Government-Caused Disaster

The Obama administration calls terrorism a “man-caused disaster,” but the biggest disasters are government-caused. Only government has the ability to set us back a trillion dollars.
In today’s Wall Street Journal, Peter Wallison has explosive, and as far as I know new, disclosures about the role played by Fannie Mae and Freddy Mac in last year’s financial crisis:

On Christmas Eve, when most Americans’ minds were on other things, the Treasury Department announced that it was removing the $400 billion cap from what the administration believes will be necessary to keep Fannie Mae and Freddie Mac solvent. This action confirms that the decade-long congressional failure to more closely regulate these two government-sponsored enterprises (GSEs) will rank for U.S. taxpayers as one of the worst policy disasters in our history. …
The GSEs had begun buying risky loans in 1993 to meet the “affordable housing” requirements established under congressional direction by the Department of Housing and Urban Development (HUD).
Most of the damage was done from 2005 through 2007, when Fannie and Freddie were binging on risky mortgages. Back then, [Congressman Barney] Frank was the bartender, denying that there was any cause for concern, and claiming that he wanted to “roll the dice” on subsidized housing support. …
By the end of 2008, Fannie and Freddie held or guaranteed approximately 10 million subprime and Alt-A mortgages and mortgage-backed securities (MBS)–risky loans with a total principal balance of $1.6 trillion. These are now defaulting at unprecedented rates, accounting for both their 2008 insolvency and their growing losses today. Since 2008, under government control, the two agencies have continued to buy dicey mortgages in order to stabilize housing prices.
There is more to this ugly situation. New research by Edward Pinto, a former chief credit officer for Fannie Mae and a housing expert, has found that from the time Fannie and Freddie began buying risky loans as early as 1993, they routinely misrepresented the mortgages they were acquiring, reporting them as prime when they had characteristics that made them clearly subprime or Alt-A. …
It is easy to see how this misrepresentation was a principal cause of the financial crisis.
Market observers, rating agencies and investors were unaware of the number of subprime and Alt-A mortgages infecting the financial system in late 2006 and early 2007. Of the 26 million subprime and Alt-A loans outstanding in 2008, 10 million were held or guaranteed by Fannie and Freddie, 5.2 million by other government agencies, and 1.4 million were on the books of the four largest U.S. banks.
In addition, about 7.7 million subprime and Alt-A housing loans were in mortgage pools supporting MBS issued by Wall Street banks–which had long before been driven out of the prime market by Fannie and Freddie’s government-backed, low-cost funding. The vast majority of these MBS were rated AAA, because the rating agencies’ models assumed that the losses that are incurred by subprime and Alt-A loans would be within the historical range for the number of high-risk loans known to be outstanding.
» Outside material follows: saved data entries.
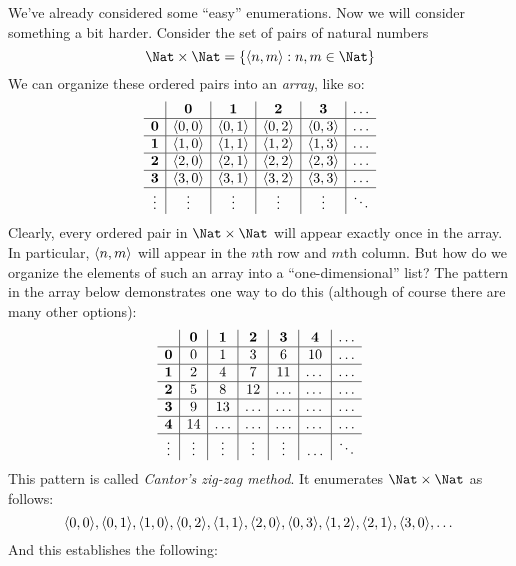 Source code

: \documentclass[../../../include/open-logic-section]{subfiles}
\begin{document}


\begin{explain}
We've already considered some ``easy'' enumerations. Now we will
consider something a bit harder. Consider the set of pairs of natural
numbers
\[
\Nat \times \Nat = \Setabs{\tuple{n,m}}{n,m \in \Nat}
\]
We can organize these ordered pairs into an \emph{array}, like so:
\[
\begin{array}{ c | c | c | c | c | c}
& \mathbf 0 & \mathbf 1 & \mathbf 2 & \mathbf 3 & \dots \\
\hline
\mathbf 0 & \tuple{0,0} & \tuple{0,1} & \tuple{0,2} & \tuple{0,3} & \dots \\
\hline
\mathbf 1 & \tuple{1,0} & \tuple{1,1} & \tuple{1,2} & \tuple{1,3} & \dots \\
\hline
\mathbf 2 & \tuple{2,0} & \tuple{2,1} & \tuple{2,2} & \tuple{2,3} & \dots \\
\hline
\mathbf 3 & \tuple{3,0} & \tuple{3,1} & \tuple{3,2} & \tuple{3,3} & \dots \\
\hline
\vdots & \vdots & \vdots & \vdots & \vdots & \ddots\\
\end{array}
\]
Clearly, every ordered pair in $\Nat \times \Nat$ will appear
exactly once in the array. In particular, $\langle n,m \rangle$ will appear in
the $n$th row and $m$th column. But how do we organize the elements of
such an array into a ``one-dimensional'' list? The pattern in the array below
demonstrates one way to do this (although of course there are many other options):
\[
\begin{array}{ c | c | c | c | c | c | c}
& \mathbf 0 & \mathbf 1 & \mathbf 2 & \mathbf 3 & \mathbf 4 &\dots \\
\hline
\mathbf 0 & 0  & 1& 3 & 6& 10 &\ldots \\
\hline
\mathbf 1 &2 & 4& 7 & 11 & \dots &\ldots \\
\hline
\mathbf 2 & 5 & 8 & 12 & \ldots & \dots&\ldots \\
\hline
\mathbf 3 & 9 & 13 & \ldots & \ldots & \dots & \ldots \\
\hline
\mathbf 4 & 14 & \ldots & \ldots & \ldots & \dots & \ldots \\
\hline
\vdots & \vdots & \vdots & \vdots & \vdots&\ldots & \ddots\\
\end{array}
\]\noindent
This pattern is called \emph{Cantor's zig-zag method}. It  enumerates
$\Nat \times \Nat$ as follows:
\[
\langle 0,0 \rangle, \langle 0,1 \rangle, \langle 1,0 \rangle, \langle 0,2 \rangle, \langle 1,1 \rangle,
\langle 2,0 \rangle, \langle 0,3 \rangle, \langle 1,2 \rangle, \langle 2,1 \rangle, \langle 3,0 \rangle, \dots
\]
And this establishes the following:
\end{explain}
\end{document}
But because of Fannie and Freddie’s mislabeling, there were millions more high-risk loans outstanding. That meant default rates as well as the actual losses after foreclosure were going to be outside all prior experience. …
[The roots of the financial crisis] go back to 1993, when Fannie and Freddie began stocking up on subprime and other risky loans while reporting them as prime.
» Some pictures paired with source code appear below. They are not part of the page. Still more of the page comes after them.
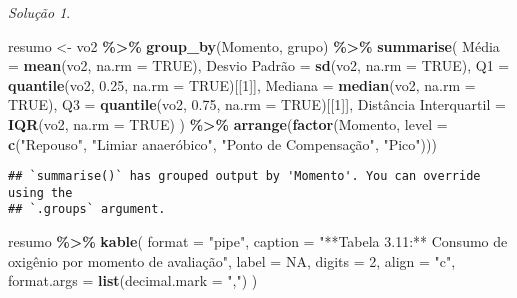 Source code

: \documentclass[
]{latex/krantz}
\newenvironment{Shaded}{\begin{snugshade}}{\end{snugshade}}
\newcommand{\AttributeTok}[1]{\textcolor[rgb]{0.13,0.29,0.53}{#1}}
\newcommand{\ConstantTok}[1]{\textcolor[rgb]{0.56,0.35,0.01}{#1}}
\newcommand{\DecValTok}[1]{\textcolor[rgb]{0.00,0.00,0.81}{#1}}
\newcommand{\FloatTok}[1]{\textcolor[rgb]{0.00,0.00,0.81}{#1}}
\newcommand{\FunctionTok}[1]{\textcolor[rgb]{0.13,0.29,0.53}{\textbf{#1}}}
\newcommand{\NormalTok}[1]{#1}
\newcommand{\OtherTok}[1]{\textcolor[rgb]{0.56,0.35,0.01}{#1}}
\newcommand{\SpecialCharTok}[1]{\textcolor[rgb]{0.81,0.36,0.00}{\textbf{#1}}}
\newcommand{\StringTok}[1]{\textcolor[rgb]{0.31,0.60,0.02}{#1}}
\theoremstyle{definition}
\theoremstyle{definition}
\theoremstyle{definition}
\theoremstyle{definition}
\theoremstyle{remark}
\newtheorem*{solution}{Solução}
\begin{document}
\begin{solution}
\begin{Shaded}
\begin{Highlighting}[]
\NormalTok{resumo }\OtherTok{\textless{}{-}}\NormalTok{ vo2 }\SpecialCharTok{\%\textgreater{}\%}
            \FunctionTok{group\_by}\NormalTok{(Momento, grupo) }\SpecialCharTok{\%\textgreater{}\%}
            \FunctionTok{summarise}\NormalTok{(}
              \StringTok{\textasciigrave{}}\AttributeTok{Média}\StringTok{\textasciigrave{}} \OtherTok{=} \FunctionTok{mean}\NormalTok{(vo2, }\AttributeTok{na.rm =} \ConstantTok{TRUE}\NormalTok{),}
              \StringTok{\textasciigrave{}}\AttributeTok{Desvio Padrão}\StringTok{\textasciigrave{}} \OtherTok{=} \FunctionTok{sd}\NormalTok{(vo2, }\AttributeTok{na.rm =} \ConstantTok{TRUE}\NormalTok{),}
              \AttributeTok{Q1 =} \FunctionTok{quantile}\NormalTok{(vo2, }\FloatTok{0.25}\NormalTok{, }\AttributeTok{na.rm =} \ConstantTok{TRUE}\NormalTok{)[[}\DecValTok{1}\NormalTok{]],}
              \StringTok{\textasciigrave{}}\AttributeTok{Mediana}\StringTok{\textasciigrave{}} \OtherTok{=} \FunctionTok{median}\NormalTok{(vo2, }\AttributeTok{na.rm =} \ConstantTok{TRUE}\NormalTok{),}
              \AttributeTok{Q3 =} \FunctionTok{quantile}\NormalTok{(vo2, }\FloatTok{0.75}\NormalTok{, }\AttributeTok{na.rm =} \ConstantTok{TRUE}\NormalTok{)[[}\DecValTok{1}\NormalTok{]],}
              \StringTok{\textasciigrave{}}\AttributeTok{Distância Interquartil}\StringTok{\textasciigrave{}} \OtherTok{=} \FunctionTok{IQR}\NormalTok{(vo2, }\AttributeTok{na.rm =} \ConstantTok{TRUE}\NormalTok{)}
\NormalTok{            ) }\SpecialCharTok{\%\textgreater{}\%}
            \FunctionTok{arrange}\NormalTok{(}\FunctionTok{factor}\NormalTok{(Momento, }\AttributeTok{level =} \FunctionTok{c}\NormalTok{(}\StringTok{"Repouso"}\NormalTok{, }\StringTok{"Limiar anaeróbico"}\NormalTok{, }\StringTok{"Ponto de Compensação"}\NormalTok{, }\StringTok{"Pico"}\NormalTok{)))}
\end{Highlighting}
\end{Shaded}

\begin{verbatim}
## `summarise()` has grouped output by 'Momento'. You can override using the
## `.groups` argument.
\end{verbatim}

\begin{Shaded}
\begin{Highlighting}[]
\NormalTok{resumo }\SpecialCharTok{\%\textgreater{}\%}
  \FunctionTok{kable}\NormalTok{(}
    \AttributeTok{format =} \StringTok{"pipe"}\NormalTok{,}
    \AttributeTok{caption =} \StringTok{"**Tabela 3.11:** Consumo de oxigênio por momento de avaliação"}\NormalTok{,}
    \AttributeTok{label =} \ConstantTok{NA}\NormalTok{,}
    \AttributeTok{digits =} \DecValTok{2}\NormalTok{,}
    \AttributeTok{align =} \StringTok{"c"}\NormalTok{,}
    \AttributeTok{format.args =} \FunctionTok{list}\NormalTok{(}\AttributeTok{decimal.mark =} \StringTok{","}\NormalTok{)}
\NormalTok{  )}
\end{Highlighting}
\end{Shaded}


\end{solution}
\end{document}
Why Fannie and Freddie did this is still to be determined. But the leading candidate is certainly HUD’s affordable housing regulations, which by 2007 required that 55% of all the loans the agencies acquired had to be made to borrowers at or below the median income, with almost half of these required to be low-income borrowers.

When a private citizen like Bernie Madoff commits fraud, he gets a long jail sentence. But when Barney Frank, Nancy Pelosi, and the well-connected (and now rich) Democrats who headed Freddy Mac and Fannie Mae commit fraud–on a far larger scale–they simply send the bill to the taxpayers. Or, rather, the taxpayers’ children.